Hold out variable importance (VIMP)
Hold out VIMP is calculated from the error rate of mini ensembles of trees (blocks of trees) grown with and without a variable. Applies to all families.
## S3 method for class 'rfsrc' holdout.vimp(formula, data, ntree = function(p, vtry){1000 * p / vtry}, nsplit = 10, ntime = 50, sampsize = function(x){x * .632}, samptype = "swor", block.size = 10, vtry = 1, ...)
formula |
A symbolic description of the model to be fit. |
data |
Data frame containing the y-outcome and x-variables. |
ntree |
Function specifying requested number of trees used for growing the forest. Inputs are dimension and number of holdout variables. The requested number of trees can also be a number. |
nsplit |
Non-negative integer value specifying number of random split points used to split a node (deterministic splitting corresponds to the value zero and is much slower). |
ntime |
Integer value used for survival to
constrain ensemble calculations to a grid of |
sampsize |
Function specifying size of subsampled data. Can also be a number. |
samptype |
Type of bootstrap used. |
vtry |
Number of variables randomly selected to be held out when growing a tree. This can also be set to a list for a targeted hold out VIMP analysis. See details below for more information. |
block.size |
Specifies number of trees in a block when calculating holdout variable importance. |
... |
Further arguments to be passed to |
Holdout variable importance (holdout VIMP) is based on comparing the
results of two mini forests of trees (blocks of trees), the first in
which a random set of vtry
features are held out (the holdout
forest), and the second in which no features are held out (the
baseline forest). The mini forests are constructed from blocks of
trees, where if the block size is one, then this is similar to the
idea of Breiman-Cutler which calculates permuation VIMP using one tree
at a time.
If a feature is held out in a block of trees, we refer to this as the
(feature, block) pair. The bootstrap for the trees in a (feature,
block) pair are identical in both forests. That is, the holdout block
is grow by holding out the feature, and the baseline block is grown
over the same trees, with the same bootstrap, but without holding out
any features. vtry
controls how many features are held out in
every tree. If set to one (default), only one variable is held out in
every tree. Once a (feature, block) of trees has been grown, holdout
VIMP for a given variable v is calculated as follows. Gather the
block of trees where the feature was held out (from the holdout
forest) and calculate OOB prediction error. Next gather the
corresponding block of trees where v was not held out (from the
baseline forest) and calculate OOB prediction error. Holdout VIMP for
the (feature, block) pair is the difference between these two values.
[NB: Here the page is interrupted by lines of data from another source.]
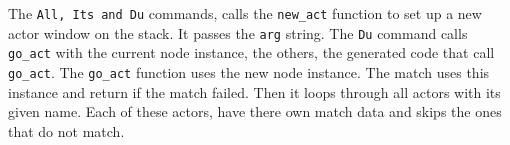The \texttt{All,\ Its\ and\ Du} commands, calls the \texttt{new\_act}
function to set up a new actor window on the stack. It passes the
\texttt{arg} string. The \texttt{Du} command calls \texttt{go\_act} with
the current node instance, the others, the generated code that call
\texttt{go\_act}. The \texttt{go\_act} function uses the new node
instance. The match uses this instance and return if the match failed.
Then it loops through all actors with its given name. Each of these
actors, have there own match data and skips the ones that do not match.
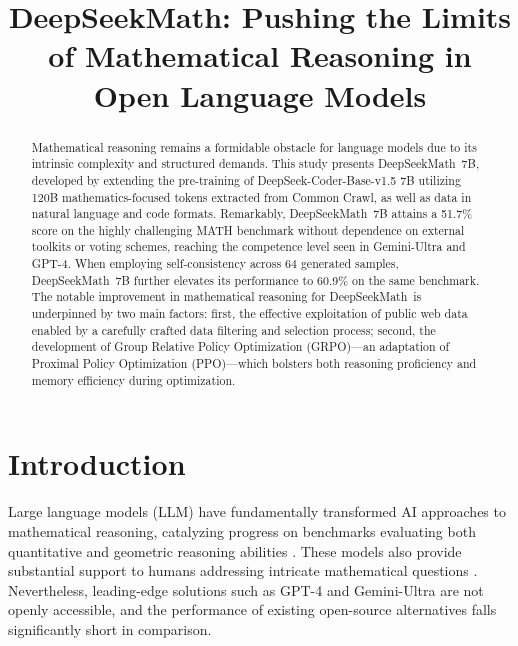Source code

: \title{DeepSeekMath: Pushing the Limits of Mathematical Reasoning in Open Language Models}

\begin{abstract}
Mathematical reasoning remains a formidable obstacle for language models due to its intrinsic complexity and structured demands. This study presents DeepSeekMath~7B, developed by extending the pre-training of DeepSeek-Coder-Base-v1.5 7B utilizing 120B mathematics-focused tokens extracted from Common Crawl, as well as data in natural language and code formats. Remarkably, DeepSeekMath~7B attains a 51.7\% score on the highly challenging MATH benchmark without dependence on external toolkits or voting schemes, reaching the competence level seen in Gemini-Ultra and GPT-4. When employing self-consistency across 64 generated samples, DeepSeekMath~7B further elevates its performance to 60.9\% on the same benchmark. The notable improvement in mathematical reasoning for DeepSeekMath~is underpinned by two main factors: first, the effective exploitation of public web data enabled by a carefully crafted data filtering and selection process; second, the development of Group Relative Policy Optimization (GRPO)—an adaptation of Proximal Policy Optimization (PPO)—which bolsters both reasoning proficiency and memory efficiency during optimization.
\end{abstract}

\section{Introduction}

Large language models (LLM) have fundamentally transformed AI approaches to mathematical reasoning, catalyzing progress on benchmarks evaluating both quantitative \citep{MATH} and geometric reasoning abilities \citep{trinh2024solving}. These models also provide substantial support to humans addressing intricate mathematical questions \citep{tao}. Nevertheless, leading-edge solutions such as GPT-4 \citep{gpt4} and Gemini-Ultra \citep{gemini} are not openly accessible, and the performance of existing open-source alternatives falls significantly short in comparison.

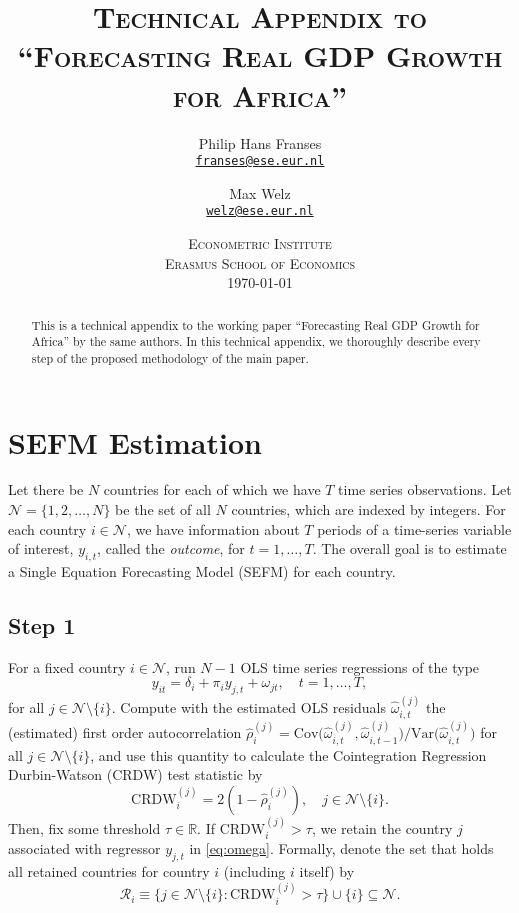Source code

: \documentclass{article}
\title{\textsc{Technical Appendix to ``Forecasting Real GDP Growth for Africa''}}
\author{Philip Hans Franses \\
  \href{mailto:franses@ese.eur.nl}{\texttt{franses@ese.eur.nl}}
  \and
  Max Welz \\
  \href{mailto:welz@ese.eur.nl}{\texttt{welz@ese.eur.nl}}}
\date{%
    \textsc{Econometric Institute\\ Erasmus School of Economics}\\[2ex]%
    \today}
\begin{document}
\maketitle

\begin{abstract}
   \noindent This is a technical appendix to the working paper ``Forecasting Real GDP Growth for Africa'' by the same authors. In this technical appendix, we thoroughly describe every step of the proposed methodology of the main paper.
\end{abstract}

\section{SEFM Estimation}
Let there be $N$ countries for each of which we have $T$ time series observations. Let $\mathcal{N} = \{1,2,\dots,N\}$ be the set of all $N$ countries, which are indexed by integers. For each country $i \in \mathcal{N}$, we have information about $T$ periods of a time-series variable of interest, $y_{i,t}$, called the \textit{outcome}, for $t=1,\dots,T$. The overall goal is to estimate a Single Equation Forecasting Model (SEFM) for each country.

\subsection{Step 1}
For a fixed country $i \in \mathcal{N}$, run $N-1$ OLS time series regressions of the type
\begin{equation}
    y_{it} = \delta_i + \pi_i y_{j,t} + \omega_{jt}, \quad t=1,\dots,T, \label{eq:omega}
\end{equation}
for all $j \in \mathcal{N}\setminus \{i\}$. Compute with the estimated OLS residuals $\hat{\omega}_{i,t}^{(j)}$ the (estimated) first order autocorrelation $\hat{\rho}_i^{(j)} = \text{Cov} \big( \hat{\omega}_{i,t}^{(j)}, \hat{\omega}_{i,t-1}^{(j)} \big) / \text{Var} \big( \hat{\omega}_{i,t}^{(j)} \big)$ for all $j \in \mathcal{N}\setminus\{i\}$, and use this quantity to calculate the Cointegration Regression Durbin-Watson (CRDW) test statistic by
 \begin{equation}
     \text{CRDW}_i^{(j)} = 2(1 - \hat{\rho}_i^{(j)}), \quad j \in \mathcal{N}\setminus \{i\}.
 \end{equation}
Then, fix some threshold $\tau \in \mathbb{R}$. If $\text{CRDW}_i^{(j)} > \tau$, we retain the country $j$ associated with regressor $y_{j,t}$ in \eqref{eq:omega}. 
Formally, denote the set that holds all retained countries for country $i$ (including $i$ itself) by 
\[
\mathcal{R}_i \equiv \big\{ j \in \mathcal{N}\setminus \{i\} : \text{CRDW}_i^{(j)} >\tau \big\} \cup \{i\} \subseteq \mathcal{N}.
\]
\end{document}
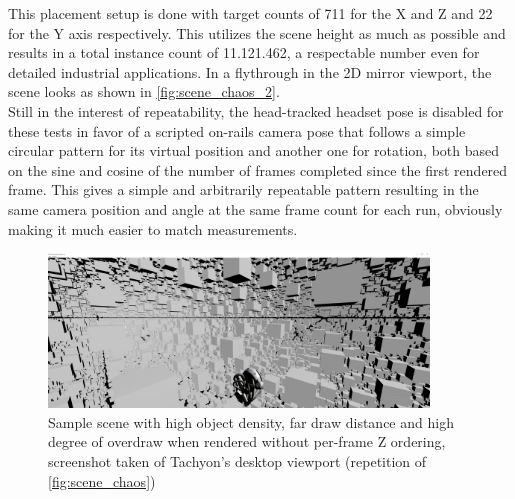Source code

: This placement setup is done with target counts of 711 for the X and Z and 22 for the Y axis respectively. This utilizes the scene height as much as possible and results in a total instance count of 11.121.462, a respectable number even for detailed industrial applications. In a flythrough in the 2D mirror viewport, the scene looks as shown in \autoref{fig:scene_chaos_2}. \\
Still in the interest of repeatability, the head-tracked headset pose is disabled for these tests in favor of a scripted on-rails camera pose that follows a simple circular pattern for its virtual position and another one for rotation, both based on the sine and cosine of the number of frames completed since the first rendered frame. This gives a simple and arbitrarily repeatable pattern resulting in the same camera position and angle at the same frame count for each run, obviously making it much easier to match measurements. 

\begin{figure}[htb]
  \centering
  \includegraphics[width=0.9\textwidth]{pictures/scene_chaos}
  \caption{Sample scene with high object density, far draw distance and high degree of overdraw when rendered without per-frame Z ordering, screenshot taken of \gls{Tachyon}'s desktop viewport (repetition of \autoref{fig:scene_chaos})} \label{fig:scene_chaos_2}
\end{figure}

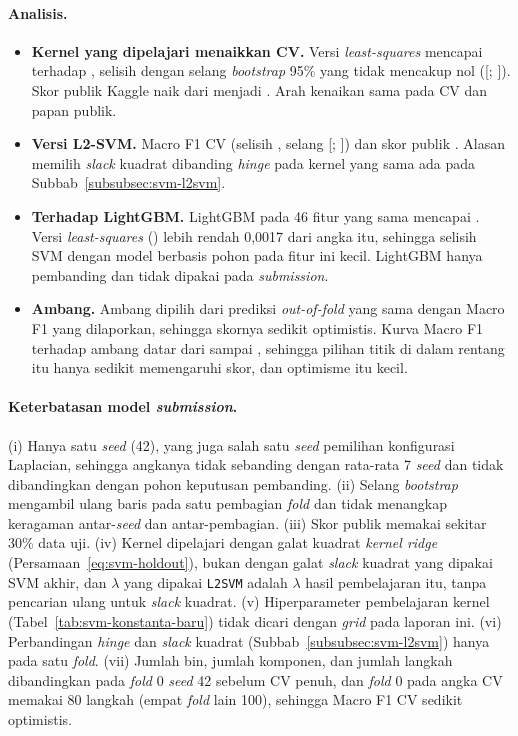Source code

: \paragraph{Analisis.}
\begin{itemize}
	\item \textbf{Kernel yang dipelajari menaikkan CV.} Versi \textit{least-squares} mencapai \SVMLSCV{} terhadap \SVMLamaCV{}, selisih \SVMLSSelisih{} dengan selang \textit{bootstrap} 95\% yang tidak mencakup nol ([\SVMLSSelisihBawah{}; \SVMLSSelisihAtas{}]). Skor publik Kaggle naik dari \SVMLamaPublik{} menjadi \SVMLSPublik{}. Arah kenaikan sama pada CV dan papan publik.
	\item \textbf{Versi L2-SVM.} Macro F1 CV \SVMBaruCV{} (selisih \SVMBaruSelisih{}, selang [\SVMBaruSelisihBawah{}; \SVMBaruSelisihAtas{}]) dan skor publik \SVMBaruPublik{}. Alasan memilih \textit{slack} kuadrat dibanding \textit{hinge} pada kernel yang sama ada pada Subbab~\ref{subsubsec:svm-l2svm}.
	\item \textbf{Terhadap LightGBM.} LightGBM pada 46 fitur yang sama mencapai \SVMLightGBMCV{}. Versi \textit{least-squares} (\SVMLSCV{}) lebih rendah 0,0017 dari angka itu, sehingga selisih SVM dengan model berbasis pohon pada fitur ini kecil. LightGBM hanya pembanding dan tidak dipakai pada \textit{submission}.
	\item \textbf{Ambang.} Ambang \SVMBaruAmbang{} dipilih dari prediksi \textit{out-of-fold} yang sama dengan Macro F1 yang dilaporkan, sehingga skornya sedikit optimistis. Kurva Macro F1 terhadap ambang datar dari \SVMBaruDatarBawah{} sampai \SVMBaruDatarAtas{}, sehingga pilihan titik di dalam rentang itu hanya sedikit memengaruhi skor, dan optimisme itu kecil.
\end{itemize}

\paragraph{Keterbatasan model \textit{submission}.} (i) Hanya satu \textit{seed} (42), yang juga salah satu \textit{seed} pemilihan konfigurasi Laplacian, sehingga angkanya tidak sebanding dengan rata-rata 7 \textit{seed} dan tidak dibandingkan dengan pohon keputusan pembanding. (ii) Selang \textit{bootstrap} mengambil ulang baris pada satu pembagian \textit{fold} dan tidak menangkap keragaman antar-\textit{seed} dan antar-pembagian. (iii) Skor publik memakai sekitar 30\% data uji. (iv) Kernel dipelajari dengan galat kuadrat \textit{kernel ridge} (Persamaan~\eqref{eq:svm-holdout}), bukan dengan galat \textit{slack} kuadrat yang dipakai SVM akhir, dan $\lambda$ yang dipakai \texttt{L2SVM} adalah $\lambda$ hasil pembelajaran itu, tanpa pencarian ulang untuk \textit{slack} kuadrat. (v) Hiperparameter pembelajaran kernel (Tabel~\ref{tab:svm-konstanta-baru}) tidak dicari dengan \textit{grid} pada laporan ini. (vi) Perbandingan \textit{hinge} dan \textit{slack} kuadrat (Subbab~\ref{subsubsec:svm-l2svm}) hanya pada satu \textit{fold}. (vii) Jumlah bin, jumlah komponen, dan jumlah langkah dibandingkan pada \textit{fold} 0 \textit{seed} 42 sebelum CV penuh, dan \textit{fold} 0 pada angka CV memakai 80 langkah (empat \textit{fold} lain 100), sehingga Macro F1 CV sedikit optimistis.

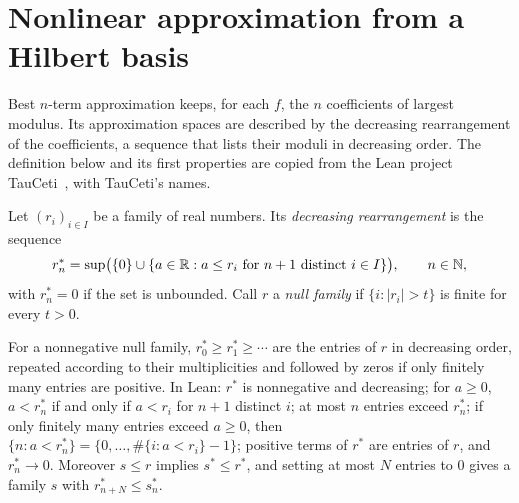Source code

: \section{Nonlinear approximation from a Hilbert basis}
\label{sec:nterm-hilbert-basis}

Best $n$-term approximation keeps, for each $f$, the $n$ coefficients of largest modulus. Its
approximation spaces are described by the decreasing rearrangement of the coefficients, a
sequence that lists their moduli in decreasing order. The definition below and its first
properties are copied from the Lean project TauCeti~\cite{TauCeti}, with TauCeti's names.

\begin{definition}
\label{def:decreasing-rearrangement}
\leanok
Let $(r_i)_{i \in I}$ be a family of real numbers. Its \emph{decreasing rearrangement} is the
sequence
\[
  r^*_n = \sup\bigl(\{0\} \cup \{a \in \mathbb{R} : a \leq r_i \text{ for } n + 1 \text{ distinct }
  i \in I\}\bigr), \qquad n \in \mathbb{N},
\]
with $r^*_n = 0$ if the set is unbounded. Call $r$ a \emph{null family} if
$\{i : |r_i| > t\}$ is finite for every $t > 0$.
\end{definition}

For a nonnegative null family, $r^*_0 \geq r^*_1 \geq \cdots$ are the entries of $r$ in
decreasing order, repeated according to their multiplicities and followed by zeros if only
finitely many entries are positive. In Lean: $r^*$ is nonnegative and decreasing; for
$a \geq 0$, $a < r^*_n$ if and only if $a < r_i$ for $n + 1$ distinct $i$; at most $n$ entries
exceed $r^*_n$; if only finitely many entries exceed $a \geq 0$, then
$\{n : a < r^*_n\} = \{0, \dots, \#\{i : a < r_i\} - 1\}$; positive terms of $r^*$ are entries
of $r$, and $r^*_n \to 0$. Moreover $s \leq r$ implies $s^* \leq r^*$, and setting at most $N$
entries to $0$ gives a family $s$ with $r^*_{n+N} \leq s^*_n$.

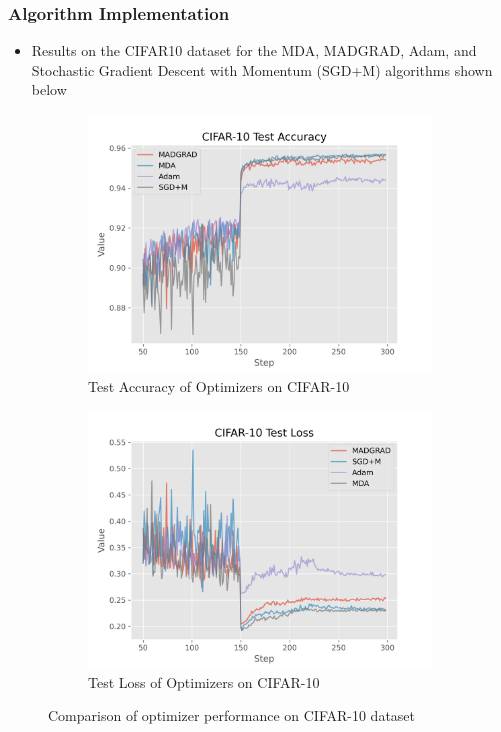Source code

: \documentclass{beamer}
\begin{document}
\begin{frame}
  \frametitle{Algorithm Implementation}
  \begin{itemize}
    \item Results on the CIFAR10 dataset for the MDA, MADGRAD, Adam, and Stochastic
      Gradient Descent with Momentum (SGD+M) algorithms shown below
  \end{itemize}

\begin{figure}[H]
  \centering
  \begin{subfigure}{.5\textwidth}
    \centering
    \includegraphics[width=\linewidth]{../ftrl_dl_data/CIFAR-10_test_acc_closeup.png}
    \caption{Test Accuracy of Optimizers on CIFAR-10}
    \label{fig:sub1}
  \end{subfigure}%
  \begin{subfigure}{.5\textwidth}
    \centering
    \includegraphics[width=\linewidth]{../ftrl_dl_data/CIFAR-10_test_loss_closeup.png}
    \caption{Test Loss of Optimizers on CIFAR-10}
    \label{fig:sub2}
  \end{subfigure}
  \caption{Comparison of optimizer performance on CIFAR-10 dataset}
  \label{fig:test}
\end{figure}
\end{frame}
\end{document}
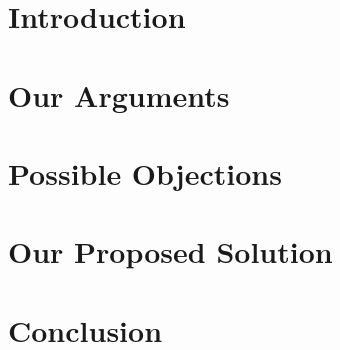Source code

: \documentclass{article}
\title{\highlight{Net Neutrality}}
\author{Martijn Dwars\and
    Jason Raats\and
    Tim Rensen\and
    Rick Wieman\and
\\Delft University of Technology
\\\{M.T.Dwars, J.M.Raats, T.Rensen, R.Wieman\}@student.tudelft.nl
}
\date{\today}
\newcommand{\highlight}[1]{\hl{#1}}
\begin{document}
\maketitle
\thispagestyle{empty}

\begin{abstract}
\highlight{\ldots}

\textbf{Keywords}: net neutrality, \highlight{\ldots}
\end{abstract}

\section{Introduction}
\label{sec:intro}


\section{Our Arguments}
\label{sec:arguments}


\section{Possible Objections}
\label{sec:objections}


\section{Our Proposed Solution}
\label{sec:solution}


\section{Conclusion}
\label{sec:conclusion}




\end{document}
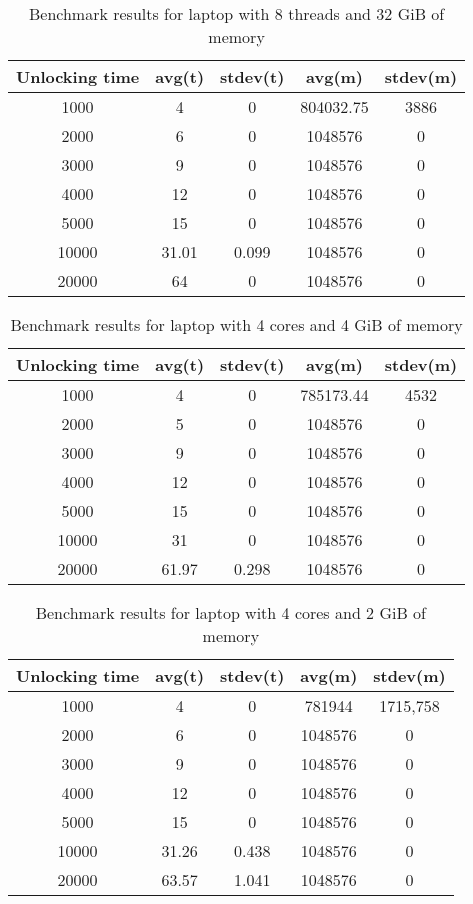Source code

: \documentclass[nolof]{fithesis3}
\begin{document}
\noindent
\begin{table}
\caption{Benchmark results for laptop with 8 threads and 32 GiB of memory}
\label{tab:l8c32g}
\begin{tabularx}{\textwidth}{| c | c | c | c | c |}
\hline
Unlocking time & avg(t) & stdev(t) & avg(m) & stdev(m)\\
\hline
1000 & 4 & 0 & 804032.75 & 3886\\
\hline
2000 & 6 & 0 & 1048576 & 0\\
\hline
3000 & 9 & 0 & 1048576 & 0\\
\hline
4000 & 12 & 0 & 1048576 & 0\\
\hline
5000 & 15 & 0 & 1048576 & 0\\
\hline
10000 & 31.01 & 0.099 & 1048576 & 0\\
\hline
20000 & 64 & 0 & 1048576 & 0\\
\hline
\end{tabularx}
\end{table}

\noindent
\begin{table}
\caption{Benchmark results for laptop with 4 cores and 4 GiB of memory}
\label{tab:l4c4g}
\begin{tabularx}{\textwidth}{| c | c | c | c | c |}
\hline
Unlocking time & avg(t) & stdev(t) & avg(m) & stdev(m)\\
\hline
1000 & 4 & 0 & 785173.44 & 4532\\
\hline
2000 & 5 & 0 & 1048576 & 0\\
\hline
3000 & 9 & 0 & 1048576 & 0\\
\hline
4000 & 12 & 0 & 1048576 & 0\\
\hline
5000 & 15 & 0 & 1048576 & 0\\
\hline
10000 & 31 & 0 & 1048576 & 0\\
\hline
20000 & 61.97 & 0.298 & 1048576 & 0\\
\hline
\end{tabularx}
\end{table}

\noindent
\begin{table}
\caption{Benchmark results for laptop with 4 cores and 2 GiB of memory}
\label{tab:l4c2g}
\begin{tabularx}{\textwidth}{| c | c | c | c | c |}
\hline
Unlocking time & avg(t) & stdev(t) & avg(m) & stdev(m)\\
\hline
1000 & 4 & 0 & 781944 & 1715,758\\
\hline
2000 & 6 & 0 & 1048576 & 0\\
\hline
3000 & 9 & 0 & 1048576 & 0\\
\hline
4000 & 12 & 0 & 1048576 & 0\\
\hline
5000 & 15 & 0 & 1048576 & 0\\
\hline
10000 & 31.26 & 0.438 & 1048576 & 0\\
\hline
20000 & 63.57 & 1.041 & 1048576 & 0\\
\hline
\end{tabularx}
\end{table}
\end{document}
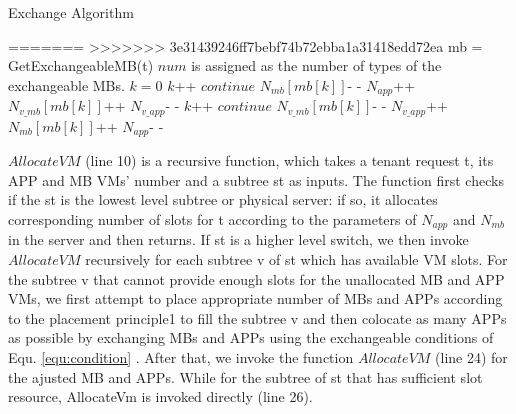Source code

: \documentclass[review]{elsarticle}
\begin{document}
\begin{algorithm}
	\caption{Exchange Algorithm}
	\begin{algorithmic}[1]
=======
>>>>>>> 3e31439246ff7bebf74b72ebba1a31418edd72ea
	   \State mb = GetExchangeableMB(t)
	       \State $num$ is assigned as the number of types
	       \State of the exchangeable MBs.
	       \State $k = 0$
				   \State $k$++
				   \State $continue$
			   \EndIf
			   \State $N_{mb}[mb[k]]$- -
			   \State $N_{app}$++
		 	   \State $N_{v\_mb}[mb[k]]$++
			   \State $N_{v\_app}$- -
			\EndWhile
	    \Else
			   \State $k$++
			   \State $continue$
			\EndIf
			\State $N_{v\_mb}[mb[k]]$- -
			\State $N_{v\_app}$++
			\State $N_{mb}[mb[k]]$++
			\State $N_{app}$- -
		 \EndWhile
	   \EndIf
	  \EndIf
   \EndFunction    
  \end{algorithmic}
   
\end{algorithm}		

 $AllocateVM$ (line 10) is a recursive function, which takes a tenant request t, its APP and MB VMs’ number and a subtree st as inputs. The function first checks if the st is the lowest level subtree or physical server: if so, it allocates corresponding number of slots for t according to the parameters of $N_{app}$ and $N_{mb}$ in the server and then returns. If st is a higher level switch, we then invoke $AllocateVM$ recursively for each subtree v of st which has available VM slots. For the subtree v that cannot provide enough slots for the unallocated MB and APP VMs, we first attempt to place appropriate number of MBs and APPs according to the placement principle1 to fill the subtree v and then colocate as many APPs as possible by exchanging MBs and APPs using the exchangeable conditions of Equ. \ref{equ:condition} . After that, we invoke the function $AllocateVM$ (line 24) for the ajusted MB and APPs. While for the subtree of st that has sufficient slot resource, AllocateVm is invoked directly (line 26). 
\end{document}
The final holdout VIMP estimate for a feature v is obtained by averaging
holdout VIMP for (feature=v, block) over all blocks.
To summarize, holdout VIMP measures the importance of a variable when that variable is truly removed from growing the tree.
Accuracy of hold out VIMP depends critically on total number of trees.
If total number of trees is too small, then number of times a variable
is held out will be small and OOB error can suffer from high variance.
Therefore, ntree
should be set fairly high - we recommend using
1000 times the number of features. Increasing vtry
is another
way to increase number of times a variable is held out and therefore
reduces the burden of growing a large number of trees. In particular,
total number of trees needed decreases linearly with vtry
. The
default ntree
equals 1000 trees for each feature divided by
vtry
. Keep in mind intrepretation of holdout VIMP is altered
when vtry
is different than one. Thus this option should be
used with caution.
Accuracy also depends on the value of blocksize
. Smaller
values generally produce better results but are more computationally
demanding. The value of blocksize
should not exceed
ntree
divided by number of features, otherwise there may not be
enough trees to satisify the target block size for a feature and
missing values will result.
Finally, we note that a targeted hold out VIMP analysis can be
requested by setting vtry
to a list with two entries. The
first entry is a vector of integer values specifying the variables of
interest. The second entry is a boolean logical flag indicating
whether individual or joint VIMP should be calculated. For example,
suppose variables 1, 4 and 5 are our variables of interest. To
calculate holdout VIMP for these variables, and these variables only,
vtry
would be specified by
vtry = list(xvar = c(1, 4, 5), joint = FALSE)
On the other hand, if we are interested in the joint effect when we remove the three variables simultaneously, then
vtry = list(xvar = c(1, 4, 5), joint = TRUE)
The benefits of a targeted analysis is that the user may have a pre-conceived idea of which variables are interesting. Only VIMP for these variables will be calculated which greatly reduces computational time. Another benefit is that when joint VIMP is requested, this provides the user with a way to assess importance of specific groups of variables. See the iris example below for illustration.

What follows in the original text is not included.